They are the GAA’s Punch and Judy.
For some fans, a big football championship match wouldn’t be complete without Joe Brolly and Pat Spillane going at each other on The Sunday Game.
From the row over Brolly’s description of Colm Cooper as a “choker” to Spillane taunting Brolly about his measly, single Celtic Cross, the arguments between the two can, for some, give off a bang of pantomime.
However, in an upcoming interview on Irish TV, The Sunday Game presenter Michael Lyster insists the animosity between the two panellists is not staged, although Lyster insists it stops short of hatred.
“They don’t hate each other, but it’s not a game,” said Lyster, as reported in the Irish Times. “They come with different perspectives on it. What they actually do is bemuse each other, more than dislike each other.”
Lyster does admit that the outspoken Brolly can cross the line, as he did with his comments about Cavan football and Marty Morrissey, but the Galway native reckons Brolly is a “loose cannon worth having”.

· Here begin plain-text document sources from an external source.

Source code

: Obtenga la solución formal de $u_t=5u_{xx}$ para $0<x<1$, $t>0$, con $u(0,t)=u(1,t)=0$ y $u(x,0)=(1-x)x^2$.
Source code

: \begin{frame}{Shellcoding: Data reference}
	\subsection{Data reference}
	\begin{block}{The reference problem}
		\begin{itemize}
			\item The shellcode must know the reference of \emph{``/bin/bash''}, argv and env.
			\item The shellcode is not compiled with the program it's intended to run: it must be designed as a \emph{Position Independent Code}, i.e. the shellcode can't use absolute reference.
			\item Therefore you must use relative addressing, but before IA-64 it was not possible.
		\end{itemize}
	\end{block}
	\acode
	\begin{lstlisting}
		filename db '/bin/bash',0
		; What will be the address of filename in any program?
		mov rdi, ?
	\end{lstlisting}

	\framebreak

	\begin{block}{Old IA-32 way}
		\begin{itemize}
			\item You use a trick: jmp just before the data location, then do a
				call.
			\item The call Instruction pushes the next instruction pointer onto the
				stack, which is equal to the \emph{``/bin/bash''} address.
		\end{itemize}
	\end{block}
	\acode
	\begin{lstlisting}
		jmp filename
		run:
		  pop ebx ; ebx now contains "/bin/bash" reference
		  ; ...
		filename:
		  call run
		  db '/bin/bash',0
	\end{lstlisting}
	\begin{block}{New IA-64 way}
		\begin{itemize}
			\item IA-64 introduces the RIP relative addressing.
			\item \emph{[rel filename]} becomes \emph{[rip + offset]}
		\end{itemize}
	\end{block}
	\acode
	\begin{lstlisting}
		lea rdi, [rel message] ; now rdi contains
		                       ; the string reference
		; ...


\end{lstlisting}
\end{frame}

“Joe Brolly is a very, very intelligent guy, very knowledgeable in GAA. When you leave out all the madness, what he says is right on the money most of the time. Except he’s always capable of the other thing, that’s neither here nor there, and not on any money,” says Lyster.
“But is he a loose cannon worth having? Yes. If he was a guy that was just a mouth, that was saying things for attention, that wouldn’t work. But you can strip back his comments, and some of things he says that gets under people’s skins, and say, ‘well, what about the point he was making’ and you’ll find the point was pretty accurate.”
It may contradict a point he made two weeks (or minutes) earlier, but that doesn’t mean it was not a point worth making.